These frantic moments of the game, where you scramble to target weapons, repair rooms, balance power, and keep your individual crew alive as they repel intruders or fight fires, make the game fun. When you add in the thrill of teleporting to an enemy ship, hacking their systems, launching attack drones, or venting rooms to put out fires, the game becomes addicting.
UPGRADING YOUR SHIP
Part of the strategy in FTL involves handling your ship in combat, and the rest is wrapped up in how you choose to upgrade your ship. Almost everything you do gives you scrap (the currency of the game) which you can use to buy new weapons, systems, crew members, and upgrades to your ship. In addition to these upgrades, you spend scrap to pay for repairs, fuel, missiles, and drone parts to keep the ship running. You decide who to hire as crew; there are half a dozen distinct races. You decide if you should upgrade shields or get more system power. You decide if your ship's weapons should be replaced, and with what. Maybe you should get a teleporter so that your deadly Mantis crew members can teleport aboard enemy ships, avoiding weapons systems altogether. Maybe you should invest in drone systems, and control a squad of robots to attack, defend, or repair ships. Is it better to repair your ship now, or to buy more power so that you can keep shields and weapons going without turning off life support? The choice is yours.

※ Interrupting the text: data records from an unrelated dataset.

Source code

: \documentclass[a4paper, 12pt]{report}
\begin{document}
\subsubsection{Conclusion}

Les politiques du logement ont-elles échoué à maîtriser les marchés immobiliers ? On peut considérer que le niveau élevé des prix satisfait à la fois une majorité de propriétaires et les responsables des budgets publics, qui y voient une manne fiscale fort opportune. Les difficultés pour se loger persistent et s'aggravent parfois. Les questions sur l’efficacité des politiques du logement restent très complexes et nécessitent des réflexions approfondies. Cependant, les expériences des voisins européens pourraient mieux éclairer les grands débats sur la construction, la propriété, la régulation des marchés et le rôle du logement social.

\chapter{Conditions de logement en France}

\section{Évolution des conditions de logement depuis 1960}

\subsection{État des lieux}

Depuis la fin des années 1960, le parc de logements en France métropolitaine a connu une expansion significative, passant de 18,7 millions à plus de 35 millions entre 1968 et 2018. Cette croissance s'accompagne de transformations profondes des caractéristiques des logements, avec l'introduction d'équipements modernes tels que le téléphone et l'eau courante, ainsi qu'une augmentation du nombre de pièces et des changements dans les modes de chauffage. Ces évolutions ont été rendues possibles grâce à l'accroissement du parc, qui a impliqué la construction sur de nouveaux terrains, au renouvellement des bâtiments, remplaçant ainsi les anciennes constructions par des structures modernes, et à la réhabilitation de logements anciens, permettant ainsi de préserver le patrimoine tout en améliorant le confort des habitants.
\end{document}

These choices matter, because when you get to the eighth sector, you fight the rebel flagship. The flagship is the "boss battle" that you have been preparing for in your journey across space. So in addition to surviving to cross the stars, you're also trying to make your ship into something that can survive the final boss.
DOES IT GET OLD?
Replay value is something worth mentioning here... and it's hard to pin down. FTL rewards repeated play-throughs with unlockable ship layouts. In addition to your starting vessel, you can unlock half a dozen other ships by completing specific actions in the game. Impress one of the alien races in the right way, and you get their ship. Each ship comes with 3 layouts, which change the way the ship plays significantly.
FTL isn't for everybody, to be sure. When your ship explodes, you lose all progress that play-through had given you, which is frustrating. It does serve to make every moment in the game more tense though, and to keep you on your guard. For me, it doesn't get old.
I've fought with aliens, made shrewd business deals, and explored the vast reaches of space. I will probably come back to FTL one day, but for now I'm basically done with the game and look back on it favorably. 50-odd hours into FTL, I still have things I could unlock and I still run into unique encounters in space. It's worth at least a couple of play-throughs, and hard to pass up for ten bucks.